Work request: Provide a verbatim copy of all the records below, leaving the images out.

Raw data:

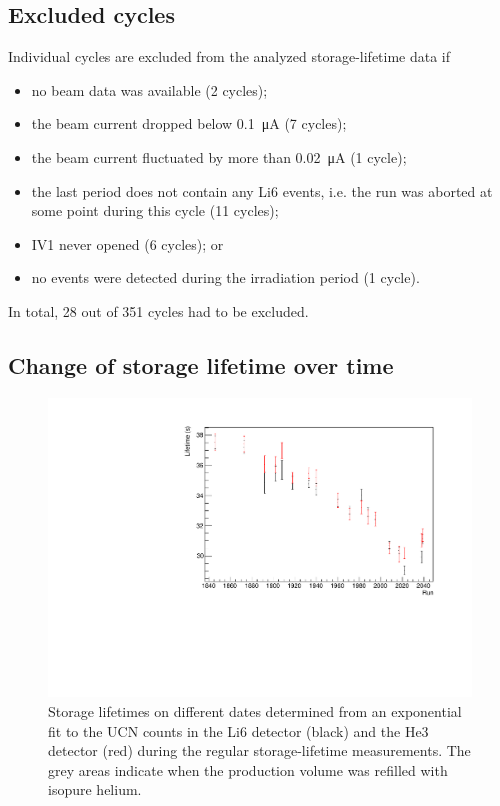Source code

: \documentclass[10pt,letterpaper]{article}
\begin{document}
\subsection{Excluded cycles}

Individual cycles are excluded from the analyzed storage-lifetime data if
\begin{itemize}
\item no beam data was available (2 cycles);
\item the beam current dropped below \SI{0.1}{\micro\ampere} (7 cycles);
\item the beam current fluctuated by more than \SI{0.02}{\micro\ampere} (1 cycle);
\item the last period does not contain any Li6 events, i.e. the run was aborted at some point during this cycle (11 cycles);
\item IV1 never opened (6 cycles); or
\item no events were detected during the irradiation period (1 cycle).
\end{itemize}

In total, 28 out of 351 cycles had to be excluded.

\subsection{Change of storage lifetime over time}

\begin{figure}
\centering
\includegraphics[width=\textwidth,page=2]{../storagelifetime/dailytau.pdf}
\caption{Storage lifetimes on different dates determined from an exponential fit to the UCN counts in the Li6 detector (black) and the He3 detector (red) during the regular storage-lifetime measurements. The grey areas indicate when the production volume was refilled with isopure helium.}
\label{fig:dailytau}
\end{figure}
\end{document}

Output for this task:
Source code

: \documentclass[10pt,letterpaper]{article}
\begin{document}
\subsection{Excluded cycles}

Individual cycles are excluded from the analyzed storage-lifetime data if
\begin{itemize}
\item no beam data was available (2 cycles);
\item the beam current dropped below \SI{0.1}{\micro\ampere} (7 cycles);
\item the beam current fluctuated by more than \SI{0.02}{\micro\ampere} (1 cycle);
\item the last period does not contain any Li6 events, i.e. the run was aborted at some point during this cycle (11 cycles);
\item IV1 never opened (6 cycles); or
\item no events were detected during the irradiation period (1 cycle).
\end{itemize}

In total, 28 out of 351 cycles had to be excluded.

\subsection{Change of storage lifetime over time}

\begin{figure}
\centering
\includegraphics[width=\textwidth,page=2]{../storagelifetime/dailytau.pdf}
\caption{Storage lifetimes on different dates determined from an exponential fit to the UCN counts in the Li6 detector (black) and the He3 detector (red) during the regular storage-lifetime measurements. The grey areas indicate when the production volume was refilled with isopure helium.}
\label{fig:dailytau}
\end{figure}
\end{document}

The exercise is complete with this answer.